As soon as she stepped off the bus, the guy at the box office immediately pegged her as a party girl who’d been up all night and invited her to go to the bar next door...
“You look like you could use the hair of the dog before the show!”
She shook her head and said no, of course. She thought to herself...
“I can’t honestly remember why that ever sounded like fun to me!”
Later that evening, as she did her shtick out on the foot-lit stage, she heard something that brought a smile to her face and made her heart quicken. The bear’s distinctive baritone laughter was coming from somewhere out in the darkened audience.
After the show, there he was...waiting for her by the door.
“I won’t bother asking how you got here,” she said.
“And I won’t bother asking you where you want to go,” he responded.
But he did have one question for her...
“Are you ready?”
She slid her arm into his and through the back stage door they walked.
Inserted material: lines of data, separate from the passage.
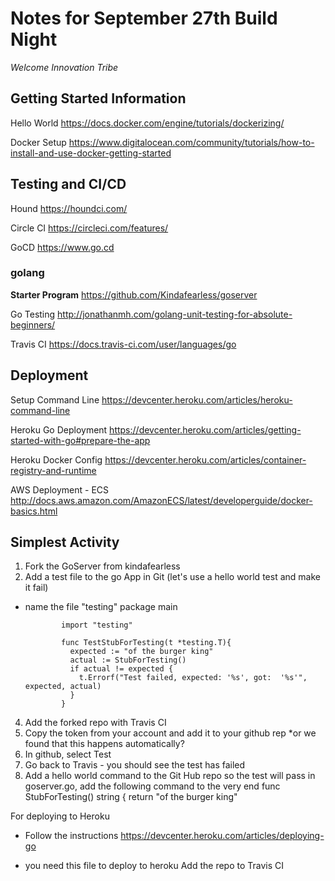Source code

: # Notes for September 27th Build Night
_Welcome Innovation Tribe_

## Getting Started Information
Hello World
https://docs.docker.com/engine/tutorials/dockerizing/

Docker Setup
https://www.digitalocean.com/community/tutorials/how-to-install-and-use-docker-getting-started

## Testing and CI/CD

Hound
https://houndci.com/

Circle CI
https://circleci.com/features/

GoCD
https://www.go.cd

### golang
**Starter Program**
https://github.com/Kindafearless/goserver

Go Testing
http://jonathanmh.com/golang-unit-testing-for-absolute-beginners/

Travis CI
https://docs.travis-ci.com/user/languages/go

## Deployment
Setup Command Line
https://devcenter.heroku.com/articles/heroku-command-line

Heroku Go Deployment
https://devcenter.heroku.com/articles/getting-started-with-go#prepare-the-app

Heroku Docker Config
https://devcenter.heroku.com/articles/container-registry-and-runtime

AWS Deployment - ECS
http://docs.aws.amazon.com/AmazonECS/latest/developerguide/docker-basics.html

## Simplest Activity

1. Fork the GoServer from kindafearless
2. Add a test file to the go App in Git (let's use a hello world test and make it fail)
- name the file "testing"
               package main

              import "testing"

              func TestStubForTesting(t *testing.T){
                expected := "of the burger king"
                actual := StubForTesting()
                if actual != expected {
                  t.Errorf("Test failed, expected: '%s', got:  '%s'", expected, actual)
                }
              }
4. Add the forked repo with Travis CI
5. Copy the token from your account and add it to your github rep *or we found that this happens automatically?
6. In github, select Test 
7. Go back to Travis - you should see the test has failed
8. Add a hello world command to the Git Hub repo so the test will pass
  in goserver.go, add the following command to the very end 
    func StubForTesting() string {
    return "of the burger king"

For deploying to Heroku
- Follow the instructions https://devcenter.heroku.com/articles/deploying-go
* you need this file to deploy to heroku
Add the repo to Travis CI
And now, the rest is, as we say...history!
“I can’t endorse the idea of love at first sight,” she says now, “But I do admit that maybe there are moments when God or fate...or some cosmic sense of humor rolls its eyes at two stammering human hearts and says...
“Oh, for crying out loud. Just do it!"
She married the bear a few months later...in a meadow above his tiny cabin in the Bridger Mountains.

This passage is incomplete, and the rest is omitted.